MixerGAN substitutes the standard residual blocks in complex generative models by simpler and efficient MLP layers. We prove that CNNs aren't entirely necessary for a correct generative pipeline. In fact, we show that some results on benchmark datasets are even better than those in the original CycleGAN paper. MixerGAN is trained under an unsupervised setting, with unpaired data. Specifically for this project we test apple2orange, horse2zebra and summer2winter datasets.
Generative Adversarial Networks (GANs), introduced by Goodfellow et al., in 2014, have made an incredible progress over the years, becoming standard models for representation learning, style transfer, super-resolution tasks, and image-to-image translation. Image-to-image translation is the task of learning a mapping between images from two different domains. Given domain X and domain Y, we learn a mapping from X to Y and from Y to X. There are two broad categories depending on the availability of data. The first one is learning a supervised mapping from paired images, assuming we have a dataset with such paired samples. An alternative to this approach when no paired data is available is to undertake a perhaps more challenging unsupervised approach, similar to Zhu et al.'s CycleGAN model.
Inspired by the success of attention mechanisms in language models, the vision community has made great contributions to bring attention mechanisms to vision tasks. Attention-based models have gained popularity in a variety of computer vision tasks including image classification or image segmentation. Attention improves the performance by encouraging the model to look at salient features of the input that will likely make the model improve. A caveat with attention models in vision tasks is that attention activations are quadratic in the number of inputs (pixels), making it extremely computationally inefficient for high resolution inputs.
Specific to image-to-image translation problems, there has been some attempts to bring such attention mechanisms to generative models. Not all of them understand attention in the same way, so there is no rigid attention understanding on the following related work.

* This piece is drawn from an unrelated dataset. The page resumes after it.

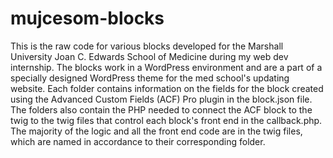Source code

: # mujcesom-blocks
This is the raw code for various blocks developed for the Marshall University Joan C. Edwards School of Medicine during my web dev internship. The blocks work in a WordPress environment and are a part of a specially designed WordPress theme for the med school's updating website. Each folder contains information on the fields for the block created using the Advanced Custom Fields (ACF) Pro plugin in the block.json file. The folders also contain the PHP needed to connect the ACF block to the twig to the twig files that control each block's front end in the callback.php. The majority of the logic and all the front end code are in the twig files, which are named in accordance to their corresponding folder.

AttentionGAN by Tang. et al. (2020), understand attention as a series of background, foreground and content masks, to help the generator focus on the foreground objects, while leaving background scenery as in the original source. While this approach generates good resulting images, it involves the generation of multiple sets of masks in a perhaps unnecessary convoluted architecture. In an more faithful way to the original attention mechanisms MMA-CycleGAN by Ji. et al., (2020) propose the use of multi-head mutual-attention that allows range dependency modelling between two image domains, claiming to obtain similar results as the original CycleGAN in a shorter time. SPA-GAN by Emami. et al. (2020), propose a novel spatial attention mechanism in which the discriminator computes an attention map that is fed back into the generator, to help focus more on the discriminative regions between source and target domains.
These approaches either introduce complex models or less efficient models than the CycleGAN approach. To this end, we present a simpler and more efficient model that considers long-distance relationships between pixels and performs better than prior work.

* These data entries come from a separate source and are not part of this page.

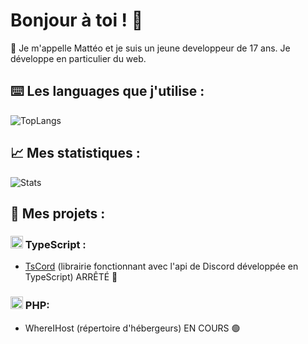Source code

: # Bonjour à toi ! 👋

👥 Je m'appelle Mattéo et je suis un jeune developpeur de 17 ans. Je développe en particulier du web.

## ⌨️ Les languages que j'utilise :
![TopLangs](https://github-readme-stats.vercel.app/api/top-langs/?username=Nerzoxxx-dev&layout=compact)

## 📈 Mes statistiques :
![Stats](https://github-readme-stats.vercel.app/api?username=Virvolta&show_icons=true&count_private=true&hide_title=true)

## 📒 Mes projets :
### <img src="https://slackmojis.com/emojis/1383-typescript/download" width="20" /> TypeScript : 
- [TsCord](https://github.com/Nerzoxxx-dev/TsCord) (librairie fonctionnant avec l'api de Discord développée en TypeScript) ARRÊTÉ 🔴

### <img src="https://emoji.gg/assets/emoji/php.png" width="20" /> PHP: 
- WhereIHost (répertoire d'hébergeurs) EN COURS 🟢



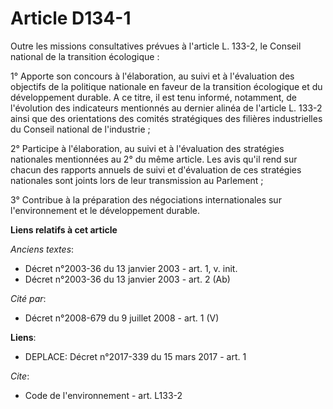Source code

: # Article D134-1

Outre les missions consultatives prévues à l'article L. 133-2, le Conseil national de la transition écologique :

1° Apporte son concours à l'élaboration, au suivi et à l'évaluation des objectifs de la politique nationale en faveur de la
transition écologique et du développement durable. A ce titre, il est tenu informé, notamment, de l'évolution des indicateurs
mentionnés au dernier alinéa de l'article L. 133-2 ainsi que des orientations des comités stratégiques des filières
industrielles du Conseil national de l'industrie ;

2° Participe à l'élaboration, au suivi et à l'évaluation des stratégies nationales mentionnées au 2° du même article. Les
avis qu'il rend sur chacun des rapports annuels de suivi et d'évaluation de ces stratégies nationales sont joints lors de
leur transmission au Parlement ;

3° Contribue à la préparation des négociations internationales sur l'environnement et le développement durable.

**Liens relatifs à cet article**

_Anciens textes_:

  - Décret n°2003-36 du 13 janvier 2003 - art. 1, v. init.
  - Décret n°2003-36 du 13 janvier 2003 - art. 2 (Ab)

_Cité par_:

  - Décret n°2008-679 du 9 juillet 2008 - art. 1 (V)

**Liens**:

  - DEPLACE: Décret n°2017-339 du 15 mars 2017 - art. 1

_Cite_:

  - Code de l'environnement - art. L133-2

Our setup is the same as in CycleGAN by Zhu et al. That is, we want to learn a mapping functions between two domains, X and Y. Following the original model, our setup consists of two generators G_XtoY and G_YtoX, and two discriminators D_X and D_Y. The generators take in an image from one domain and translate them to the other domain. Likewise, discriminators take to distinguish between a real and a translated image from its corresponding discriminator domain. We have two objectives, an adversarial loss and a cycle consistency loss. We also experiment with a third loss, a perceptual loss, that helps achieve better reconstructions.
We use a total of two losses and we ablate with a third loss. The three losses are adversarial, cycle consistency, and content loss.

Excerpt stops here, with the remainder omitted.